=== Exercise prompt ===
A line belongs in the answer if it contains "program"; copy every such line from the entries below.

******

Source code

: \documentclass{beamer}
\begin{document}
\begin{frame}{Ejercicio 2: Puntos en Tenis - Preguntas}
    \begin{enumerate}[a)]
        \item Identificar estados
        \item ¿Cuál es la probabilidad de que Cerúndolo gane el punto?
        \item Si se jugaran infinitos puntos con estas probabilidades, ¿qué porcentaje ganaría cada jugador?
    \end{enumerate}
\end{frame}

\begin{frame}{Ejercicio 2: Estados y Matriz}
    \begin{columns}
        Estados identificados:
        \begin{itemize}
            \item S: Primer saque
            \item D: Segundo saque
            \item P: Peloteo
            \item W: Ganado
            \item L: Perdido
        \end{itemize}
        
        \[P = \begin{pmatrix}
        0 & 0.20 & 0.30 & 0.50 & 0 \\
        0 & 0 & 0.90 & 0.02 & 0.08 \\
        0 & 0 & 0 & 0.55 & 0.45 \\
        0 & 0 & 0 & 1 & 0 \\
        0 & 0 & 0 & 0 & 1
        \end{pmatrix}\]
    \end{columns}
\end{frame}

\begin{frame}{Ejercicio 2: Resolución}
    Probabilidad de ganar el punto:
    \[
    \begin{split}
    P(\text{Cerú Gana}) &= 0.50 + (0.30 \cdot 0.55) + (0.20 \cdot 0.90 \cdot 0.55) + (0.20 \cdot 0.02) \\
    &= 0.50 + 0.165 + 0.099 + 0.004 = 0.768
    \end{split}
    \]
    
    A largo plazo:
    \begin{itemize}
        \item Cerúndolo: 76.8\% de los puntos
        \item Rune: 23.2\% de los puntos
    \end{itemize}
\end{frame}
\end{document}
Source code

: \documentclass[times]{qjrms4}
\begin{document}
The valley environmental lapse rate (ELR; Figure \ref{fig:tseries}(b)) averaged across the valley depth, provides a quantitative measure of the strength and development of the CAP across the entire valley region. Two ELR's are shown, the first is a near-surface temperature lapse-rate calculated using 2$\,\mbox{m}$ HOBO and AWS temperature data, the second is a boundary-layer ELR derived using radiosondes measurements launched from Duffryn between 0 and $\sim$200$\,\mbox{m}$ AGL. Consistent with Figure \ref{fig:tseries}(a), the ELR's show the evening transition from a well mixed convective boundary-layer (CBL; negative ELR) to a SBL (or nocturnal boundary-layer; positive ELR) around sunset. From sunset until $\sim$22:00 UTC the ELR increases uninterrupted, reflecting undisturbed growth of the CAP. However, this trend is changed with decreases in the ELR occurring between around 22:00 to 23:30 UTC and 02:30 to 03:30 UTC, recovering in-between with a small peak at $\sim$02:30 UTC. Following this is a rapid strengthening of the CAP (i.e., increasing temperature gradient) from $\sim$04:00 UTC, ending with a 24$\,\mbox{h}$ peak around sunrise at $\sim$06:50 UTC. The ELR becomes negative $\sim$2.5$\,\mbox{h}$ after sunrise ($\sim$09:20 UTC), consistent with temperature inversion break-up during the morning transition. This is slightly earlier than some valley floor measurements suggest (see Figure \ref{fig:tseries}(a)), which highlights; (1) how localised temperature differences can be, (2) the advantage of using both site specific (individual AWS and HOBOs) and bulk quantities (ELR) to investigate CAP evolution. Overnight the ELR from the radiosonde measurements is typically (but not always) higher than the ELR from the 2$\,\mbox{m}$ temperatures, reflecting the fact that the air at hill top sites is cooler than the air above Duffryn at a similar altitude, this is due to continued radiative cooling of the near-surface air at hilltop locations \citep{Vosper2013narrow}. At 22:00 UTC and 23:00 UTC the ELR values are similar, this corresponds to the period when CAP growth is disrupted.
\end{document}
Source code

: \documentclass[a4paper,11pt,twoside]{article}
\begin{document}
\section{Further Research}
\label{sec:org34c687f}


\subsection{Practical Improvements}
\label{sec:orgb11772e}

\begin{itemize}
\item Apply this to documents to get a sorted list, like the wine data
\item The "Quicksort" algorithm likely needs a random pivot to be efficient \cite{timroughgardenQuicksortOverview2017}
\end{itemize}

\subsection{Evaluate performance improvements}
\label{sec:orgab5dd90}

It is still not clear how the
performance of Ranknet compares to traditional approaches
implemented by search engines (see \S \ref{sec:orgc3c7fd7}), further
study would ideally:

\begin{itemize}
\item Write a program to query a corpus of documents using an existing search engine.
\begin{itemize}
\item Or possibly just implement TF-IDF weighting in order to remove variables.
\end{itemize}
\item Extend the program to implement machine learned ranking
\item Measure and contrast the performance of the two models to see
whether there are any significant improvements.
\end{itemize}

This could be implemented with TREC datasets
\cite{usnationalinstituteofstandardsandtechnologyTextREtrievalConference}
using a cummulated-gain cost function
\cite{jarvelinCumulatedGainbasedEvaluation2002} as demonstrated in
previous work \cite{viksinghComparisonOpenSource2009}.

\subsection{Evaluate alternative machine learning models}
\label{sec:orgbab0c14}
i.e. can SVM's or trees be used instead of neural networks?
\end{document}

******

=== Solution for this problem ===
\item Write a program to query a corpus of documents using an existing search engine.
\item Extend the program to implement machine learned ranking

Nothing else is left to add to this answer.